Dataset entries
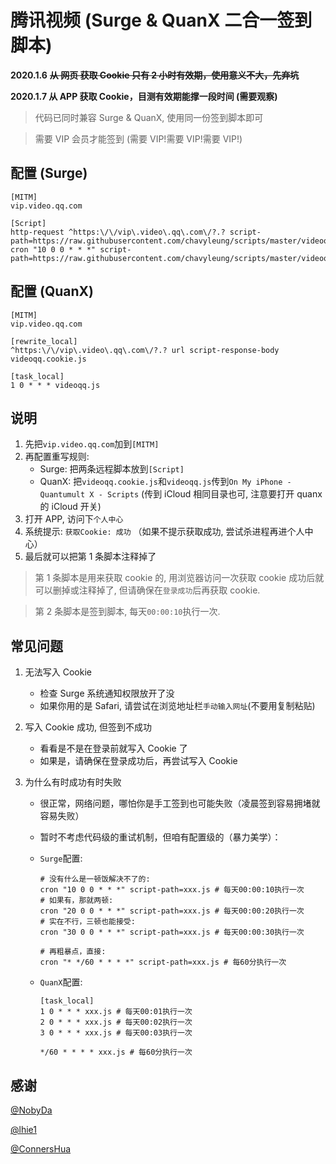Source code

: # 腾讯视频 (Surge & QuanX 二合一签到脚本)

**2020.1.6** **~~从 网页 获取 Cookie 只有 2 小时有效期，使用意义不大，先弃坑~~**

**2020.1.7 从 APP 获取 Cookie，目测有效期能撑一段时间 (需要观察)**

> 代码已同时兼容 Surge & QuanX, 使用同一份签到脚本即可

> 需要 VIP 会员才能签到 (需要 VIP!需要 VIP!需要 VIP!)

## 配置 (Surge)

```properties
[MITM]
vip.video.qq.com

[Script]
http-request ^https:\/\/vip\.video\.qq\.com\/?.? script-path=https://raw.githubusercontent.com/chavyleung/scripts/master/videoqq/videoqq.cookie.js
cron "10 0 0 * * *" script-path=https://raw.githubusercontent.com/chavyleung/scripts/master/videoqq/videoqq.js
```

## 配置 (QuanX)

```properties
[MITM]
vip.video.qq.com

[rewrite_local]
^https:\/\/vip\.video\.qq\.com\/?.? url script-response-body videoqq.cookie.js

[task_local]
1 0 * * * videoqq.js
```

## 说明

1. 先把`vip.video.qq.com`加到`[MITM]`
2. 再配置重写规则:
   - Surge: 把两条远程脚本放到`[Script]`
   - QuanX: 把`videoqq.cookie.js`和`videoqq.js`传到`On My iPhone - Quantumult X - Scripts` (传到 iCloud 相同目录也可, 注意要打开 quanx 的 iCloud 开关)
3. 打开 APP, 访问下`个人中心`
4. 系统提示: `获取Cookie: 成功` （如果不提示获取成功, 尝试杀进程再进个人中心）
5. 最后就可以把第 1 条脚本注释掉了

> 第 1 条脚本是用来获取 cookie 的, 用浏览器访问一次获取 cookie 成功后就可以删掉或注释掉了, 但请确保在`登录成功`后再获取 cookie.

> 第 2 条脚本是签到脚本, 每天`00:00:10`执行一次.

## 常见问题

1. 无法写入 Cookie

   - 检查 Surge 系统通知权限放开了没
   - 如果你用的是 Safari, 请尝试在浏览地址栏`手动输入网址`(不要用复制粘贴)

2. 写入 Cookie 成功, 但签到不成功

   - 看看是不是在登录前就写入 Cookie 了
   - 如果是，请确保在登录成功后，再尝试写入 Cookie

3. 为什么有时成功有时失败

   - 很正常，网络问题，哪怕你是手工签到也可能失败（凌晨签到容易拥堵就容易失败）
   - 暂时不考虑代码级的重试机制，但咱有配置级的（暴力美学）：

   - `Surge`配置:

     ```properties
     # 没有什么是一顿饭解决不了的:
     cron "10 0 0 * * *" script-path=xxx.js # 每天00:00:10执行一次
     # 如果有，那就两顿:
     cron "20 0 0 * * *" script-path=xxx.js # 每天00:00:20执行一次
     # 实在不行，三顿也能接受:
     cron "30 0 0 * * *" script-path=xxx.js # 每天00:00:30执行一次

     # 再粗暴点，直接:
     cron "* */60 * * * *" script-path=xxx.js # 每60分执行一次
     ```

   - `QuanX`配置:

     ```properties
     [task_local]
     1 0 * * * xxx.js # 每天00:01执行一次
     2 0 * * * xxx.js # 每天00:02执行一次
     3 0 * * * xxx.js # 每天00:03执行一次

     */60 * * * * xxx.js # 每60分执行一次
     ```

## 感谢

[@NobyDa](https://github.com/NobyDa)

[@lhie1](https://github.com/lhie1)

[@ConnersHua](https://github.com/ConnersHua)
--
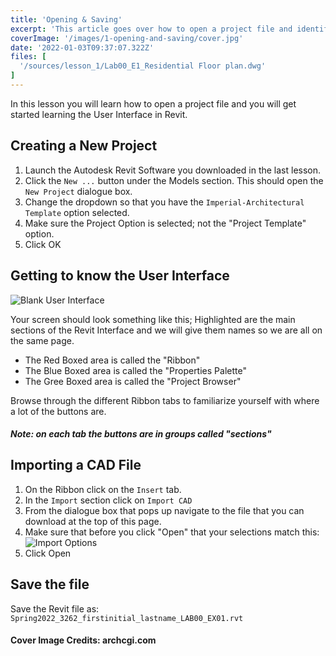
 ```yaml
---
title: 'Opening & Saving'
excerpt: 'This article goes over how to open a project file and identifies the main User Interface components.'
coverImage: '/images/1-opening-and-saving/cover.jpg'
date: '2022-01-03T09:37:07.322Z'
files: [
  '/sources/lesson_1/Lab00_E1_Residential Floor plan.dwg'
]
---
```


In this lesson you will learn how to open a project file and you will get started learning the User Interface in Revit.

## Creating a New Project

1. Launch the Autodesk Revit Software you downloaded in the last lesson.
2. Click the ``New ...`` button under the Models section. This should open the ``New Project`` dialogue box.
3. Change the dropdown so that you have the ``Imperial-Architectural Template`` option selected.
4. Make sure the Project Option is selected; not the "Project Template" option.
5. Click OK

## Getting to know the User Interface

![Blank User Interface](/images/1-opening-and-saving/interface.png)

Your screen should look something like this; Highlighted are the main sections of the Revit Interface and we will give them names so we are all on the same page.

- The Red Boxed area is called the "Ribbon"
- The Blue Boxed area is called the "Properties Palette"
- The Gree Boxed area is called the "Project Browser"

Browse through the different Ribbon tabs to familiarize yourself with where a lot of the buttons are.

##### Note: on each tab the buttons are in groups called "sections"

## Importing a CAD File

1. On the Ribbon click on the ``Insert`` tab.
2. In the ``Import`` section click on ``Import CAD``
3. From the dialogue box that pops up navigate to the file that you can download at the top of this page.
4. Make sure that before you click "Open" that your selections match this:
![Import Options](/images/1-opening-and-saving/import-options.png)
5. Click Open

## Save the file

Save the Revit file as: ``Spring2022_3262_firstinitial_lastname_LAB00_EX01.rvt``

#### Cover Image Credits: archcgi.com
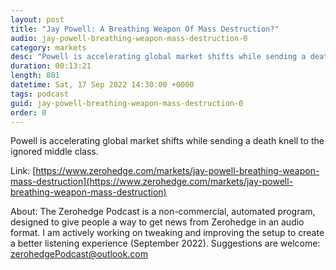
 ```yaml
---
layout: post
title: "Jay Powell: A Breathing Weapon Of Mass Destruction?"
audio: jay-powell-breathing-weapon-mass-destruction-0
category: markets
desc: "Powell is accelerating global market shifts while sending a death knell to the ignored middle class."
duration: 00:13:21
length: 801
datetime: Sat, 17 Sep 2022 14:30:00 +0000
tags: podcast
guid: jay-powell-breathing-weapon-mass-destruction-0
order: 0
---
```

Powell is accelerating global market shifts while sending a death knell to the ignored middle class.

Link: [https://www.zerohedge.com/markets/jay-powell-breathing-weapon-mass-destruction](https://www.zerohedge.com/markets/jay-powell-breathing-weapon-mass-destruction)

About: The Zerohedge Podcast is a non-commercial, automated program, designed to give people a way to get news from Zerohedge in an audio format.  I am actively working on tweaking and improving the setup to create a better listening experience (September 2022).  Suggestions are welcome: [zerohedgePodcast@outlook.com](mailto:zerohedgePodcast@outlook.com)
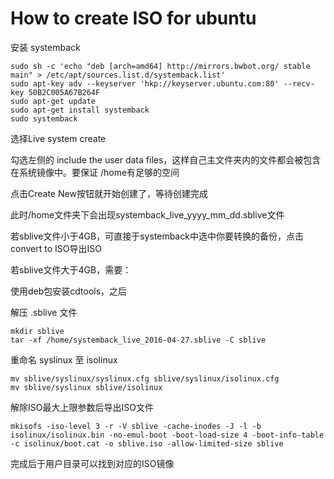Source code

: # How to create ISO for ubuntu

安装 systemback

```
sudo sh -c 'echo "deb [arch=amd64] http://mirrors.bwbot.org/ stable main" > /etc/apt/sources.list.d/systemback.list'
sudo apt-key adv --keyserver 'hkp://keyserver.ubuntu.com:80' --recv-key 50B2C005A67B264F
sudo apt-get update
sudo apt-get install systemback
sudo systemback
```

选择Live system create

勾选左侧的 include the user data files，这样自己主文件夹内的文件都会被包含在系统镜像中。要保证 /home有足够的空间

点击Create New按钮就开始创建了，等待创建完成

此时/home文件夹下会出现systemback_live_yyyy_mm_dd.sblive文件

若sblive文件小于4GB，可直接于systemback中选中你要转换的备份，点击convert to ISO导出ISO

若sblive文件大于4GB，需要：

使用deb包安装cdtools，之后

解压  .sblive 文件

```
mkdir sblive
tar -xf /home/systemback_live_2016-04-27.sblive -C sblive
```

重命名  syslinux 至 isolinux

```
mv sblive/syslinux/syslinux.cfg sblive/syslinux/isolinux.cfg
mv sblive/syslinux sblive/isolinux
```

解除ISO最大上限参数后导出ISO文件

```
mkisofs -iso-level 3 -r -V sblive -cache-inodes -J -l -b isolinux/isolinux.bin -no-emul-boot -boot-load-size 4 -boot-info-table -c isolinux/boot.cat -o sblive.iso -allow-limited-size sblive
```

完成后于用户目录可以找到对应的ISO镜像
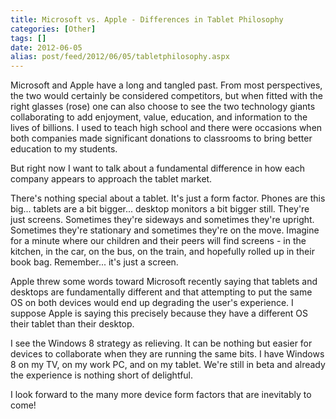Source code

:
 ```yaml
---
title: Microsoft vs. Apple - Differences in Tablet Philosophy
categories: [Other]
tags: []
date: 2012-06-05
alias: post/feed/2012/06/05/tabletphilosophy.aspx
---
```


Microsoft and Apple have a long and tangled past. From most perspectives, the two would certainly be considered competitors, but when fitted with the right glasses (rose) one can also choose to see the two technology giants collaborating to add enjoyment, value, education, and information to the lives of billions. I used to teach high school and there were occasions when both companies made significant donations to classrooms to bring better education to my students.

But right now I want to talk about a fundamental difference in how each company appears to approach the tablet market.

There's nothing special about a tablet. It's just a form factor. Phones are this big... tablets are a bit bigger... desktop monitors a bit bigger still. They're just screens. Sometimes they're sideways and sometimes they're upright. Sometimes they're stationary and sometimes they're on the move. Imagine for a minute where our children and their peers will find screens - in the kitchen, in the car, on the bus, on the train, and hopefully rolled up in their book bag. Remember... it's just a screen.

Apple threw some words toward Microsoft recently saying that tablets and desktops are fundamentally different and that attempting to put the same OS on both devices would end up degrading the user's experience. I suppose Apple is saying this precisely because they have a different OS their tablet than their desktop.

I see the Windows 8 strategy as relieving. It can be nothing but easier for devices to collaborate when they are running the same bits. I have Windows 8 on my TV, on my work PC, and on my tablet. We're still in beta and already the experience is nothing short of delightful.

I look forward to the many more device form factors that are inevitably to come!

Your instructions: Among the records above, only the lines between the line holding "2. 写入 Cookie 成功, 但签到不成功" and the line holding "[@ConnersHua](https://github.com/ConnersHua)", inclusive, are to be output, exactly as written.

Answer area:
2. 写入 Cookie 成功, 但签到不成功

   - 看看是不是在登录前就写入 Cookie 了
   - 如果是，请确保在登录成功后，再尝试写入 Cookie

3. 为什么有时成功有时失败

   - 很正常，网络问题，哪怕你是手工签到也可能失败（凌晨签到容易拥堵就容易失败）
   - 暂时不考虑代码级的重试机制，但咱有配置级的（暴力美学）：

   - `Surge`配置:

     ```properties
     # 没有什么是一顿饭解决不了的:
     cron "10 0 0 * * *" script-path=xxx.js # 每天00:00:10执行一次
     # 如果有，那就两顿:
     cron "20 0 0 * * *" script-path=xxx.js # 每天00:00:20执行一次
     # 实在不行，三顿也能接受:
     cron "30 0 0 * * *" script-path=xxx.js # 每天00:00:30执行一次

     # 再粗暴点，直接:
     cron "* */60 * * * *" script-path=xxx.js # 每60分执行一次
     ```

   - `QuanX`配置:

     ```properties
     [task_local]
     1 0 * * * xxx.js # 每天00:01执行一次
     2 0 * * * xxx.js # 每天00:02执行一次
     3 0 * * * xxx.js # 每天00:03执行一次

     */60 * * * * xxx.js # 每60分执行一次
     ```

## 感谢

[@NobyDa](https://github.com/NobyDa)

[@lhie1](https://github.com/lhie1)

[@ConnersHua](https://github.com/ConnersHua)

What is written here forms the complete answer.